I have always been impressed by right-winging males' extraordinary fortitude. These men of men, these happy few but too many, this band of brothers who hold not their manhood cheap; O how their backbones straighten and arms rise when suffering visits — others. Especially women. Especially poor women. Especially poor women of color.
Accordingly I was profoundly impressed yesterday when reading how these rugged men of the right are coping with the Supreme Court's annihilation of Texas women's constitutional right to reproductive freedom. The women, being women, are of course sniffing and whining about the Court's rather abrupt theft of long-standing law and interference into personal(?) matters such as, say, whether a poor woman raped by her drunken, sociopathic father 43 days ago has a right to terminate the resulting pregnancy. Turns out, the men of the right are coping pretty well.
This I learned somewhat pointedly, which is to say, I learned it when reading Claremont College and University of Chicago Law School graduate Henry Olsen, fortitudinous craftsman of "The Supreme Court had no reason to block Texas’s abortion law." For the weak, I repeat: No reason. As in, none. Henry, you see, is strong, because Henry attended those manly institutions of higher education, Claremont College and the University of Chicago Law School, where he learned to remove humans from questions of human decency.
"The court’s majority was legally correct," he intoned in virile contravention of feminized snowflake Chief Justice Roberts' opinion that the majority Court was full of shit. But as the Court's originalists — Henry, too — so often remind us, the constitution is a living document which must take on different hues in different eras; we mustn't think constitutional principles such as stare decisis, for example, are nearly inviolable. (Just kidding, as do the originalists. Boy are those guys some real cutups.)

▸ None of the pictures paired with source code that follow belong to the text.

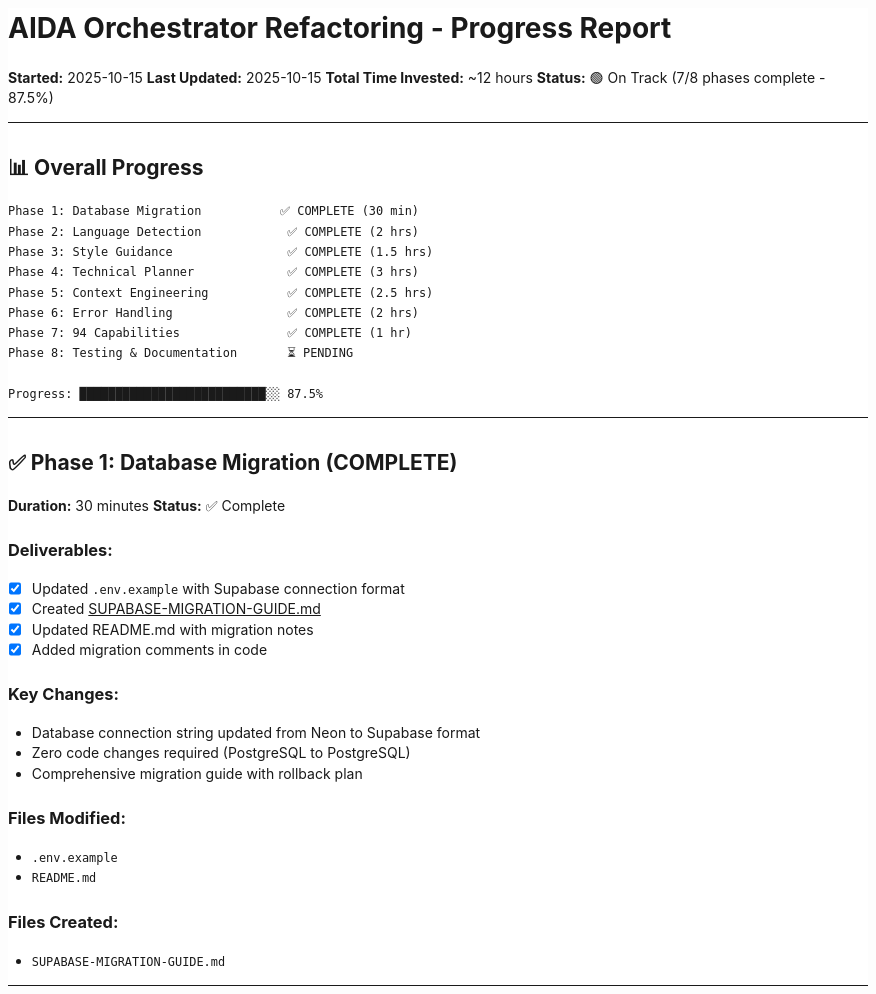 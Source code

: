 # AIDA Orchestrator Refactoring - Progress Report

**Started:** 2025-10-15
**Last Updated:** 2025-10-15
**Total Time Invested:** ~12 hours
**Status:** 🟢 On Track (7/8 phases complete - 87.5%)

---

## 📊 Overall Progress

```
Phase 1: Database Migration           ✅ COMPLETE (30 min)
Phase 2: Language Detection            ✅ COMPLETE (2 hrs)
Phase 3: Style Guidance                ✅ COMPLETE (1.5 hrs)
Phase 4: Technical Planner             ✅ COMPLETE (3 hrs)
Phase 5: Context Engineering           ✅ COMPLETE (2.5 hrs)
Phase 6: Error Handling                ✅ COMPLETE (2 hrs)
Phase 7: 94 Capabilities               ✅ COMPLETE (1 hr)
Phase 8: Testing & Documentation       ⏳ PENDING

Progress: ██████████████████████████░░ 87.5%
```

---

## ✅ Phase 1: Database Migration (COMPLETE)

**Duration:** 30 minutes
**Status:** ✅ Complete

### Deliverables:
- [x] Updated `.env.example` with Supabase connection format
- [x] Created [SUPABASE-MIGRATION-GUIDE.md](SUPABASE-MIGRATION-GUIDE.md)
- [x] Updated README.md with migration notes
- [x] Added migration comments in code

### Key Changes:
- Database connection string updated from Neon to Supabase format
- Zero code changes required (PostgreSQL to PostgreSQL)
- Comprehensive migration guide with rollback plan

### Files Modified:
- `.env.example`
- `README.md`

### Files Created:
- `SUPABASE-MIGRATION-GUIDE.md`

---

Why was the Court's majority "legally correct"? Henry explains. "A court can only act if there is an identifiable defendant whose acts could cause an identifiable plaintiff harm contrary to law." Should you be at all fuzzy on this legal concept, as articulated by Henry, permit me to clarify it:
If I, for instance, as a private citizen promised to pay someone, anyone, $10,000 to cause an identifiable plaintiff harm "contrary to law" — presumably, any kind of harm — I'd be legally protected from even the Court's scrutiny until someone took me up on my offer. For first there would have to be an "identifiable defendant."
Perhaps a poor, young, impregnated woman suddenly barred from medial access in violation of Roe? No, she's insufficiently "identifiable." In fact, she's invisible.
Besides, even though my offer might be "flagrantly unconstitutional," as Justice Sotomayor said of the Texas law, the Court added that it was, at least for the moment, uninterested in questions of constitutionality. Pretty nifty for a Court whose primary function is to rule on questions of ? ... constitutionality.
But enough of weird word wrangling and imaginary permutations on what the Court ruled. The vastly more important observation to be made here is that Henry and his fellow right-winging men among men are alway impressively, extraordinarily strong in the face of some poor woman's unwanted pregnancy or even rape, whereupon she then faces a 20-year sentence of having to raise her "love child."
I guess she's just not as tough as the men of the right, who are capable of bearing her pain with such admirable stoicism.